FORMULATION AND EVALUATION OF SUSTAINED RELEASE FLOATING MUCOADHESIVE TABLETS OF RANITIDINE HClHTML Full Text
FORMULATION AND EVALUATION OF SUSTAINED RELEASE FLOATING MUCOADHESIVE TABLETS OF RANITIDINE HCl
MLR Institute of Pharmacy, Dundigal, Medchal, Hyderabad - 500043, Telangana, India.
ABSTRACT: A new drug delivery system for H2 receptor antagonist ranitidine hydrochloride was developed utilizing both the concepts of adhesiveness and of flotation, in order to obtain a unique drug delivery system which could remain in the stomach for a much longer period of time. Floating mucoadhesive tablets of ranitidine hydrochloride were developed to prolong its release and improve bioavailability. Ranitidine has been the most widely used drug for the treatment of peptic ulcer. A Floating Drug Delivery System (FDDS) was developed using gas forming agents like sodium bicarbonate, citric acid and hydrocolloids, Hydroxyl Propyl Methylcellulose (HPMC) and carbopol 934P. Floating delivery system of ranitidine hydrochloride was prepared using different grades of HPMC as drug release retarding polymer and sodium bicarbonate as source for carbon dioxide which helps tablets to float. Tablets were prepared by direct compression. The prepared tablets were evaluated their physicochemical properties and drug release, density, buoyancy test, mucoadhesion force, swelling study, drug content and in-vitro release profile.
Floating-mucoadhesive tablet,Ranitidine HCl, Bioavailability, Gastric problems, HPMC
INTRODUCTION: Oral controlled release drug delivery is a drug delivery system that provides the continuous oral delivery of drugs at predictable and reproducible kinetics for a predetermined period throughout the course of GI transit and also the system that target the delivery of a drug to a specific region within the GI tract for either local or systemic action. All the pharmaceutical products formulated for systemic delivery via the oral route of administration, irrespective of the mode of delivery (immediate, sustained or controlled release) and the design of dosage form (solid dispersion or liquid), must be developed within the intrinsic characteristics of GI physiology.
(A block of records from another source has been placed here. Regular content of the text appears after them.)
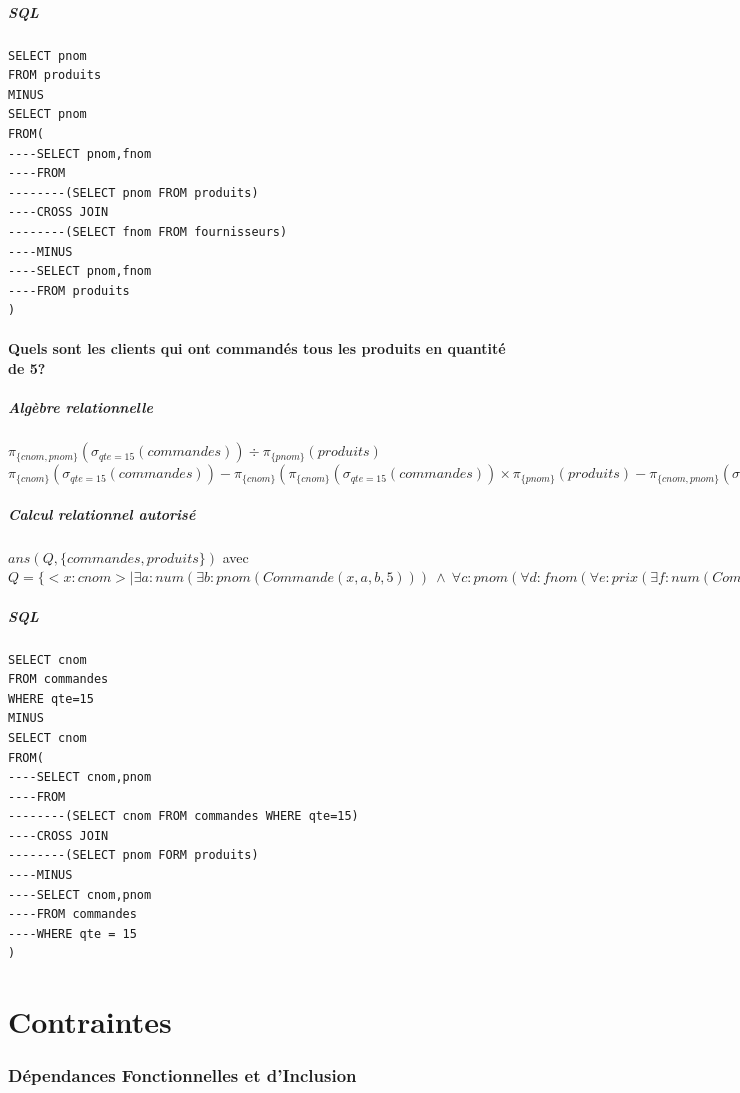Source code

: \documentclass[10pt,a4paper,twoside]{article}
\begin{document}
\subsubsection{SQL}
\begin{verbatim}
SELECT pnom
FROM produits 
MINUS
SELECT pnom
FROM(
----SELECT pnom,fnom
----FROM 
--------(SELECT pnom FROM produits)
----CROSS JOIN
--------(SELECT fnom FROM fournisseurs)
----MINUS
----SELECT pnom,fnom
----FROM produits
)
\end{verbatim}

\subsection{Quels sont les clients qui ont commandés tous les produits en quantité de 5?}
\subsubsection{Algèbre relationnelle}
$\pi_{\{cnom,pnom\}}(\sigma_{qte=15}(commandes)) \div \pi_{\{pnom\}}(produits)$\\
$\pi_{\{cnom\}}(\sigma_{qte=15}(commandes)) - \pi_{\{cnom\}}(\pi_{\{cnom\}}(\sigma_{qte=15}(commandes)) \times \pi_{\{pnom\}}(produits) - \pi_{\{cnom, pnom\}}(\sigma_{qte=15}(commandes))) $
\subsubsection{Calcul relationnel autorisé}
$ans(Q,\{commandes, produits\})$ avec $Q=\{<x:cnom> \mid \exists a:num(\exists b:pnom(Commande(x,a,b,5)))\ \wedge\ \forall c:pnom(\forall d: fnom(\forall e:prix(\exists f:num(Commande(f,x,c,15)) \vee \neg Produit(c,d,e)))))\}$
\subsubsection{SQL}
\begin{verbatim}
SELECT cnom
FROM commandes
WHERE qte=15
MINUS
SELECT cnom
FROM(
----SELECT cnom,pnom
----FROM
--------(SELECT cnom FROM commandes WHERE qte=15)
----CROSS JOIN
--------(SELECT pnom FORM produits)
----MINUS
----SELECT cnom,pnom
----FROM commandes
----WHERE qte = 15
)
\end{verbatim}

\newpage
\part{Contraintes}
\section{Dépendances Fonctionnelles et d'Inclusion}
\end{document}
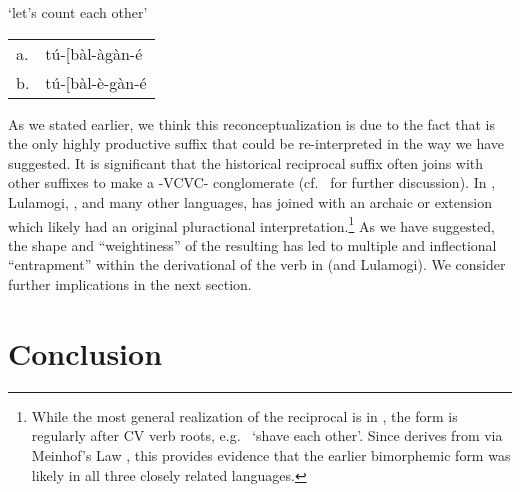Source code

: \documentclass[output=paper,
modfonts
]{LSP/langsci}
\begin{document}
\ea `let's count each other'\\
\begin{tabular}[t]{@{}ll}
a. & tú-{[}bàl-àgàn-é \\
b. & tú-{[}bàl-è-gàn-é \\
\end{tabular}
\z

\noindent As we stated earlier, we think this reconceptualization is due to the
fact that  is the only highly productive suffix that could
be re-interpreted in the way we have suggested. It is significant that
the historical  reciprocal suffix  often joins with
other suffixes to make a -VCVC- conglomerate (cf.\ \citealt[1289--91]{bostoen2010} for further discussion). In , Lulamogi, , and
many other  languages,  has joined with an archaic
 or  extension which likely had an original
pluractional interpretation.\footnote{While the most general realization
  of the reciprocal is  in , the form is regularly
   after CV verb roots, e.g.\  `shave each
  other'. Since  derives from  via
  Meinhof's Law \citep[192--193]{katamba1991}, this provides evidence
  that the earlier bimorphemic form was likely  in all
  three closely related languages.} As we have suggested, the shape and
``weightiness'' of the resulting  has led to multiple
 and inflectional ``entrapment'' within the derivational
 of the verb  in  (and Lulamogi). We consider
further implications in the next section.

\section{Conclusion}\label{sec:hyman:6}
\end{document}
Therefore, the scientific framework required for the successful development of oral drug delivery systems consists of basic understanding of (i) physicochemical, pharmacokinetic and pharmaco-dynamic characteristics of the drug (ii) the anatomic and physiologic characteristics of the gastrointestinal tract and (iii) physicochemical characteristics and the drug delivery mode of the dosage form to be designed.
The main areas of potential challenge in the development of oral controlled drug delivery systems are: To develop a viable oral controlled release drug delivery system capable of delivering a drug at a therapeutically effective rate to a desirable site for duration required for optimal treatment. To modulate the GI transit time so that the drug delivery system developed can be transported to a target site or to the vicinity of an absorption site and reside there for a prolonged period of time to maximize the delivery of a drug dose.
If the drug to be delivered is subjected to extensive hepatic first-pass elimination, preventive measures should be devised to either bypass or minimize the extent of hepatic metabolic effect. Conventional oral controlled dosage forms suffer from mainly two adversities. The short Gastric Retention Time (GRT) and unpredictable Gastric Emptying Time (GET). A relatively brief GI transit time of most drug products impedes the formulation of single daily dosage forms. Altering the gastric emptying can overwhelm these problems.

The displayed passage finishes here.